僕は個人事業主として働いているわけですが、個人事業主の利点として「小回りがきく」という言い方をされることがあります。これは平たく言えば、「仕事にスピード感がある」ということかと思っています。

大企業の方と仕事をするとつくづく思うのですが、やはり組織と個人とを比べると圧倒的に個人で動いている人間のほうが仕事のスピードが早いです。組織が大きくなればなるほど、そのスピードは鈍くなる傾向にあると感じます。

これはなぜか。一つには、「決定権を持っている人間が、組織の大きさに比例して増えていく」ということがあります。僕は一人で働いているので、何かをやるもやらないも自分の裁量一つです。判断のつきにくい案件でも、一日もらえれば判断結果を出せます。
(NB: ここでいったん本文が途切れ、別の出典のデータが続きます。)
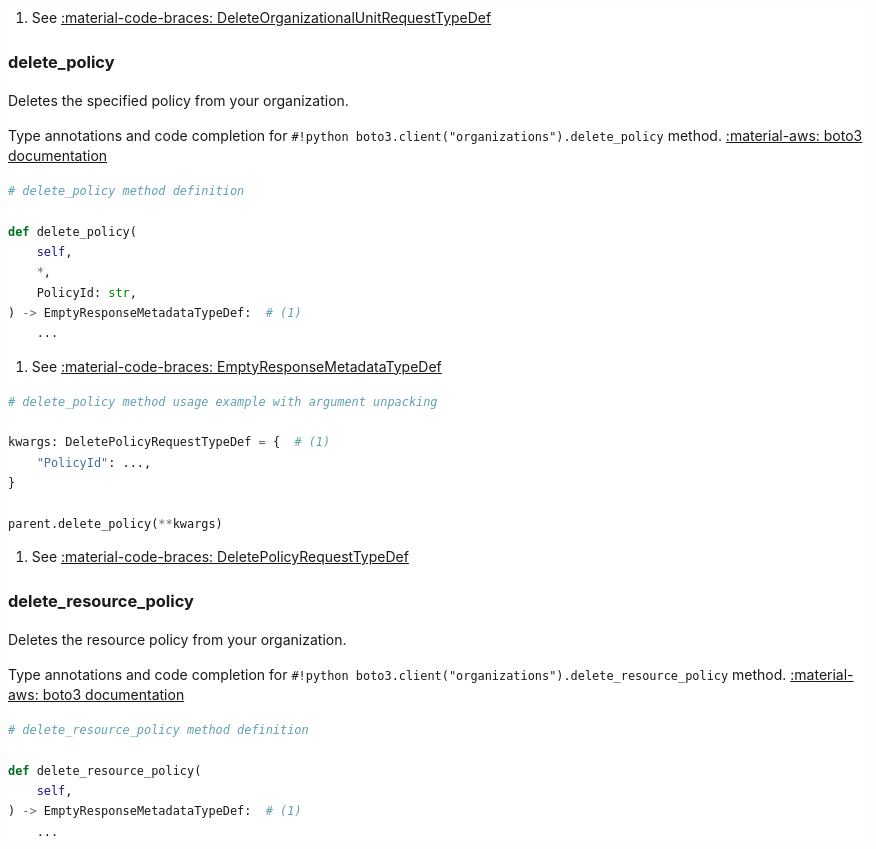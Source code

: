 1. See [:material-code-braces: DeleteOrganizationalUnitRequestTypeDef](./type_defs.md#deleteorganizationalunitrequesttypedef)

### delete\_policy

Deletes the specified policy from your organization.

Type annotations and code completion for `#!python boto3.client("organizations").delete_policy` method.
[:material-aws: boto3 documentation](https://boto3.amazonaws.com/v1/documentation/api/latest/reference/services/organizations/client/delete_policy.html)

```python
# delete_policy method definition

def delete_policy(
    self,
    *,
    PolicyId: str,
) -> EmptyResponseMetadataTypeDef:  # (1)
    ...
```

1. See [:material-code-braces: EmptyResponseMetadataTypeDef](./type_defs.md#emptyresponsemetadatatypedef)


```python
# delete_policy method usage example with argument unpacking

kwargs: DeletePolicyRequestTypeDef = {  # (1)
    "PolicyId": ...,
}

parent.delete_policy(**kwargs)
```

1. See [:material-code-braces: DeletePolicyRequestTypeDef](./type_defs.md#deletepolicyrequesttypedef)

### delete\_resource\_policy

Deletes the resource policy from your organization.

Type annotations and code completion for `#!python boto3.client("organizations").delete_resource_policy` method.
[:material-aws: boto3 documentation](https://boto3.amazonaws.com/v1/documentation/api/latest/reference/services/organizations/client/delete_resource_policy.html)

```python
# delete_resource_policy method definition

def delete_resource_policy(
    self,
) -> EmptyResponseMetadataTypeDef:  # (1)
    ...
```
しかし決定権を持つ立場の人が複数人になるとこうはいきません。色々なところのデスクを回り判子をもらって(これはイメージです。ほんとにもらうのかどうかは知りませんが)、裁量を持つすべての人から合意を得なければなりません。反対意見が出れば、調整も必要になってきます。この状況を少し想像してみただけでも、面倒な気分になってきてしまいました。

もう一つは組織が大きくなると保守的になるのも原因にあると思います。例えばメールのやり取りにしても、フリーの人間であればPCのメールは自分のスマホへ転送するよう設定してあるでしょう。事務所のドメインのメールアドレスでも、即座に確認して返信を行なうことができます。

しかしこれが大企業だと、簡単にはいかないようです。情報漏えいのリスクを低減させるため、社員の個人スマホへメールを転送させるなど許さないでしょう。転送するにしても、会社が支給しているスマホのみになると思います。そのスマホもきちんと最新機種を配っていればいいのですが、数世代前のアンドロイドを平気で使っていたりします。動作が遅くて使っていてストレスがかかれば、それだけで触る頻度は少なくなってしまいますね。

スマホだけでなく、社内で使うパソコンもそうです。何年も前の低スペックのものを使っていたりしていますから、ファイルのやり取りも時間が掛かったりします。その点、個人事業主は、パソコンが生産性に大きく関わるとわかっていますから、自分の裁量で常に最新機種へアップデートしている人が多いです。

個人も組織も、どちらも良い部分と悪い部分があります。こと仕事のスピード感においては、個人事業主に軍配が上がりそうです。